WORK INSTRUCTIONS - From top to bottom, retype the data exactly, passing over any picture.

SUPPLIED RECORDS -
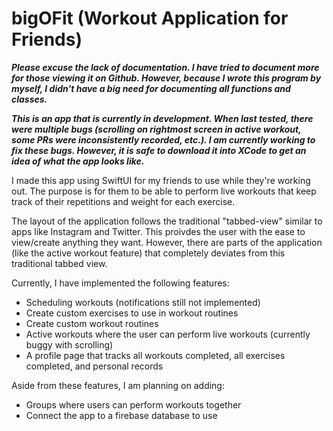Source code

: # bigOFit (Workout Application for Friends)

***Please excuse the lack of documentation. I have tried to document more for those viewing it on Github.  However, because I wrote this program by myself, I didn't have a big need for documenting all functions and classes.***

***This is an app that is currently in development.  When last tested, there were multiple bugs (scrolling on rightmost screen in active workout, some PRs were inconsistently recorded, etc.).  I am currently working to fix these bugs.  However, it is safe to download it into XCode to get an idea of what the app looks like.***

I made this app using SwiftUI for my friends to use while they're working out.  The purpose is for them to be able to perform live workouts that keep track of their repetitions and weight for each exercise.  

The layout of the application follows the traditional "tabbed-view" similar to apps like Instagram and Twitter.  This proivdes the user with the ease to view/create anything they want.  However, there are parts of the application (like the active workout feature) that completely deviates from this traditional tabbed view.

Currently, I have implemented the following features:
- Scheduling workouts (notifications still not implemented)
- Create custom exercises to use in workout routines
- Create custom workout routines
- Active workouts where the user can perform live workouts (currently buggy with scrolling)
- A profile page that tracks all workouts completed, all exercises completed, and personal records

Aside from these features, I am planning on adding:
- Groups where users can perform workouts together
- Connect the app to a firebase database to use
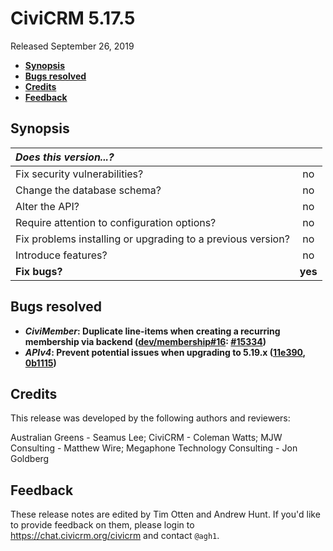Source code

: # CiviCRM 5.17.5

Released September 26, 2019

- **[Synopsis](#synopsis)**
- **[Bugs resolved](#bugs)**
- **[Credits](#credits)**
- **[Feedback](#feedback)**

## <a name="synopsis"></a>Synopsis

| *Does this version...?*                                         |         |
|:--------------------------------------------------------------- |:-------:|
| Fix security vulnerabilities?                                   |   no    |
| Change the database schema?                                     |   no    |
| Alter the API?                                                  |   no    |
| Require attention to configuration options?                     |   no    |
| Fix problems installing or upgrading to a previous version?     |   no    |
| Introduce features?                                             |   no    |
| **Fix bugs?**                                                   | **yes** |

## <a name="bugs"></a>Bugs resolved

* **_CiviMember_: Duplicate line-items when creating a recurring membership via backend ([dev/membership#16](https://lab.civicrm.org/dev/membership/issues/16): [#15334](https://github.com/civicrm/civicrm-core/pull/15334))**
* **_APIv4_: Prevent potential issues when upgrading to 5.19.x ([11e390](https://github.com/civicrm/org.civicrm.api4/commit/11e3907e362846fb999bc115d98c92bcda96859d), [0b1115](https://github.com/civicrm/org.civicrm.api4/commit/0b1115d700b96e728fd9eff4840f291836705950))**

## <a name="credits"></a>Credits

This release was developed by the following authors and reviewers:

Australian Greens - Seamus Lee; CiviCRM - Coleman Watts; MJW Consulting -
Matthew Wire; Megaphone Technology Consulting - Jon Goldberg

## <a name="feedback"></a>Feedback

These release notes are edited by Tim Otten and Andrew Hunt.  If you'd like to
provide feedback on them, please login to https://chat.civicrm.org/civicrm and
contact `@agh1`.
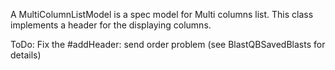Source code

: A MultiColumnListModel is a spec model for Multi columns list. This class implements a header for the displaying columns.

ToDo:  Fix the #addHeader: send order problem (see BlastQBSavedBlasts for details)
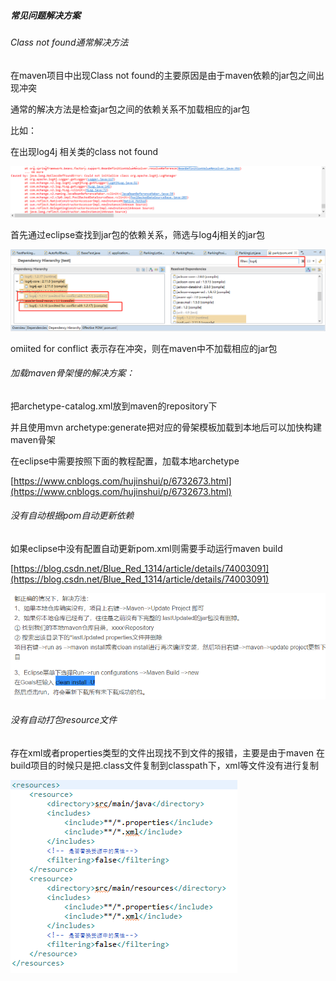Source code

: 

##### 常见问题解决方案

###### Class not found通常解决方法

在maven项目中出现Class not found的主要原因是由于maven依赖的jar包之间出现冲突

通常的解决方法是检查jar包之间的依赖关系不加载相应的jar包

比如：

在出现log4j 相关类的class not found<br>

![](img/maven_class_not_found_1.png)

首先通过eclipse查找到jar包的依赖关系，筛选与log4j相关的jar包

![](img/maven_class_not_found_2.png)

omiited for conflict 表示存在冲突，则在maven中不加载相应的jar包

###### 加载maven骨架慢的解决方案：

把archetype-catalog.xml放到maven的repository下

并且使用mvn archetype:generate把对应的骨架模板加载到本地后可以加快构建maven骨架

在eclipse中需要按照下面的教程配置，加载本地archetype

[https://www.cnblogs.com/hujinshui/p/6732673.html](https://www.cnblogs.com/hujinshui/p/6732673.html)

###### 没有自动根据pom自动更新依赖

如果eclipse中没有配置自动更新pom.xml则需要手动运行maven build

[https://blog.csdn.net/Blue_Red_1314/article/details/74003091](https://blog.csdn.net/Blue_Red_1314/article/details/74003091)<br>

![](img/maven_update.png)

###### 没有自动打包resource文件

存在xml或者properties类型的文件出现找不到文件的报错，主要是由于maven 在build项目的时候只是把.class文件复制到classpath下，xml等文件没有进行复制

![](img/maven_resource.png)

ANSWER TO THIS PROBLEM -
Source code

: # bigOFit (Workout Application for Friends)

***Please excuse the lack of documentation. I have tried to document more for those viewing it on Github.  However, because I wrote this program by myself, I didn't have a big need for documenting all functions and classes.***

***This is an app that is currently in development.  When last tested, there were multiple bugs (scrolling on rightmost screen in active workout, some PRs were inconsistently recorded, etc.).  I am currently working to fix these bugs.  However, it is safe to download it into XCode to get an idea of what the app looks like.***

I made this app using SwiftUI for my friends to use while they're working out.  The purpose is for them to be able to perform live workouts that keep track of their repetitions and weight for each exercise.  

The layout of the application follows the traditional "tabbed-view" similar to apps like Instagram and Twitter.  This proivdes the user with the ease to view/create anything they want.  However, there are parts of the application (like the active workout feature) that completely deviates from this traditional tabbed view.

Currently, I have implemented the following features:
- Scheduling workouts (notifications still not implemented)
- Create custom exercises to use in workout routines
- Create custom workout routines
- Active workouts where the user can perform live workouts (currently buggy with scrolling)
- A profile page that tracks all workouts completed, all exercises completed, and personal records

Aside from these features, I am planning on adding:
- Groups where users can perform workouts together
- Connect the app to a firebase database to use
Source code

: # CiviCRM 5.17.5

Released September 26, 2019

- **[Synopsis](#synopsis)**
- **[Bugs resolved](#bugs)**
- **[Credits](#credits)**
- **[Feedback](#feedback)**

## <a name="synopsis"></a>Synopsis

| *Does this version...?*                                         |         |
|:--------------------------------------------------------------- |:-------:|
| Fix security vulnerabilities?                                   |   no    |
| Change the database schema?                                     |   no    |
| Alter the API?                                                  |   no    |
| Require attention to configuration options?                     |   no    |
| Fix problems installing or upgrading to a previous version?     |   no    |
| Introduce features?                                             |   no    |
| **Fix bugs?**                                                   | **yes** |

## <a name="bugs"></a>Bugs resolved

* **_CiviMember_: Duplicate line-items when creating a recurring membership via backend ([dev/membership#16](https://lab.civicrm.org/dev/membership/issues/16): [#15334](https://github.com/civicrm/civicrm-core/pull/15334))**
* **_APIv4_: Prevent potential issues when upgrading to 5.19.x ([11e390](https://github.com/civicrm/org.civicrm.api4/commit/11e3907e362846fb999bc115d98c92bcda96859d), [0b1115](https://github.com/civicrm/org.civicrm.api4/commit/0b1115d700b96e728fd9eff4840f291836705950))**

## <a name="credits"></a>Credits

This release was developed by the following authors and reviewers:

Australian Greens - Seamus Lee; CiviCRM - Coleman Watts; MJW Consulting -
Matthew Wire; Megaphone Technology Consulting - Jon Goldberg

## <a name="feedback"></a>Feedback

These release notes are edited by Tim Otten and Andrew Hunt.  If you'd like to
provide feedback on them, please login to https://chat.civicrm.org/civicrm and
contact `@agh1`.
Source code

: A MultiColumnListModel is a spec model for Multi columns list. This class implements a header for the displaying columns.

ToDo:  Fix the #addHeader: send order problem (see BlastQBSavedBlasts for details)
Source code

: 

##### 常见问题解决方案

###### Class not found通常解决方法

在maven项目中出现Class not found的主要原因是由于maven依赖的jar包之间出现冲突

通常的解决方法是检查jar包之间的依赖关系不加载相应的jar包

比如：

在出现log4j 相关类的class not found<br>

![](img/maven_class_not_found_1.png)

首先通过eclipse查找到jar包的依赖关系，筛选与log4j相关的jar包

![](img/maven_class_not_found_2.png)

omiited for conflict 表示存在冲突，则在maven中不加载相应的jar包

###### 加载maven骨架慢的解决方案：

把archetype-catalog.xml放到maven的repository下

并且使用mvn archetype:generate把对应的骨架模板加载到本地后可以加快构建maven骨架

在eclipse中需要按照下面的教程配置，加载本地archetype

[https://www.cnblogs.com/hujinshui/p/6732673.html](https://www.cnblogs.com/hujinshui/p/6732673.html)

###### 没有自动根据pom自动更新依赖

如果eclipse中没有配置自动更新pom.xml则需要手动运行maven build

[https://blog.csdn.net/Blue_Red_1314/article/details/74003091](https://blog.csdn.net/Blue_Red_1314/article/details/74003091)<br>

![](img/maven_update.png)

###### 没有自动打包resource文件

存在xml或者properties类型的文件出现找不到文件的报错，主要是由于maven 在build项目的时候只是把.class文件复制到classpath下，xml等文件没有进行复制

![](img/maven_resource.png)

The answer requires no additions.